- _What the exercise asks_:
Show all lines from the data that include the word "using".

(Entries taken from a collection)
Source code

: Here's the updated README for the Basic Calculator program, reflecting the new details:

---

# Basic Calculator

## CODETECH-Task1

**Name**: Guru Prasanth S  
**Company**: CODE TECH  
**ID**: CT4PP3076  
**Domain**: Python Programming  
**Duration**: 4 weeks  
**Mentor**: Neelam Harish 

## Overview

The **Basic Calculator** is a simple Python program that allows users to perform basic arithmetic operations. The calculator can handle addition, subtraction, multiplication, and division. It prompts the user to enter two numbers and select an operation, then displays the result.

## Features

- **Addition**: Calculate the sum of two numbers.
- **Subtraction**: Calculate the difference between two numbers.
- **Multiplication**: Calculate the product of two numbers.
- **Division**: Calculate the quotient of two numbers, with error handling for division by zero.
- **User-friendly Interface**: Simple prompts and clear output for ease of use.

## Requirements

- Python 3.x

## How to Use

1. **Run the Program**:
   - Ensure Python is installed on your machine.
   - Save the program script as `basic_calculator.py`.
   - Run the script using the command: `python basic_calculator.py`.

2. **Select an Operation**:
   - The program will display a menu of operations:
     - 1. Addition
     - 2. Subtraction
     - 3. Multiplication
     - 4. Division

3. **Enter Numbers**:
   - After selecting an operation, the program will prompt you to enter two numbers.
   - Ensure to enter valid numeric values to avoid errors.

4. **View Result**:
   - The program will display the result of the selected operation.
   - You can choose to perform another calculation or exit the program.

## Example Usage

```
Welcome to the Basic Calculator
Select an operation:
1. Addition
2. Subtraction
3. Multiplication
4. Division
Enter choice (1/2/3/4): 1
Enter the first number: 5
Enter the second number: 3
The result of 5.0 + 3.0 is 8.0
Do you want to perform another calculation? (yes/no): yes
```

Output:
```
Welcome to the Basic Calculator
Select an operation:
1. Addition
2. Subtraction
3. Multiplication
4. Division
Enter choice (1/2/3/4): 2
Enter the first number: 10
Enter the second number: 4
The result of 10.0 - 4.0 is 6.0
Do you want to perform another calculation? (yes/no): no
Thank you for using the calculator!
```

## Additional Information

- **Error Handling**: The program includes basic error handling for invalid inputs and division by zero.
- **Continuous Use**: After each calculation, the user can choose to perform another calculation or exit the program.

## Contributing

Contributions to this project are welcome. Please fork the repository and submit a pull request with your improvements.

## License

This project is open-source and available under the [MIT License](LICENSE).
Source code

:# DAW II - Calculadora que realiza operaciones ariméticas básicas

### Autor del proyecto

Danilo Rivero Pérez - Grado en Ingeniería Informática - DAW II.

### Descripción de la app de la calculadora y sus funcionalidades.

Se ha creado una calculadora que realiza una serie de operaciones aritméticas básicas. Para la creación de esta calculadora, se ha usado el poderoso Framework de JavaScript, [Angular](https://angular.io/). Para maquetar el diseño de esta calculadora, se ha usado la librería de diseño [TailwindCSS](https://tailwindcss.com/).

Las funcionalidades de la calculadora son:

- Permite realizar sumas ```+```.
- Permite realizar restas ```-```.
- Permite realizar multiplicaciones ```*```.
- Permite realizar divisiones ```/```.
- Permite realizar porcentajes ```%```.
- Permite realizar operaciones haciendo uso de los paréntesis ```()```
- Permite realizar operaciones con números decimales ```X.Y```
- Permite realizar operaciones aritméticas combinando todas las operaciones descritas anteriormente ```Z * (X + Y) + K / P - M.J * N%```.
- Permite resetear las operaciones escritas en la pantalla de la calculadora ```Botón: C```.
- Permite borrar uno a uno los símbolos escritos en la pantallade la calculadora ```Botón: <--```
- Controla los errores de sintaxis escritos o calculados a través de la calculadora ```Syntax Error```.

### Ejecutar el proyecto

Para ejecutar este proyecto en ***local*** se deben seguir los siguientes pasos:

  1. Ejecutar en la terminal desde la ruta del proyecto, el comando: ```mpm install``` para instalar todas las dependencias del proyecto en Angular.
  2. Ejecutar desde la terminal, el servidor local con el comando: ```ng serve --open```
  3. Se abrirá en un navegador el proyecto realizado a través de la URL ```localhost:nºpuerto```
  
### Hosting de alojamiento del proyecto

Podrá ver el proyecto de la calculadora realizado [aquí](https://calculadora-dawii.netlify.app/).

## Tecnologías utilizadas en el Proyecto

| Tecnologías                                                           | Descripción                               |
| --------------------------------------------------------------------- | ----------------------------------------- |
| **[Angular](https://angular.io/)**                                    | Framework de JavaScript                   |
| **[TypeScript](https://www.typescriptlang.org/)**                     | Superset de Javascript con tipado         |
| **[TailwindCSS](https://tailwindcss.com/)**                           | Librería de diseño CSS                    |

- _Response to the task_:
   - Run the script using the command: `python basic_calculator.py`.
Thank you for using the calculator!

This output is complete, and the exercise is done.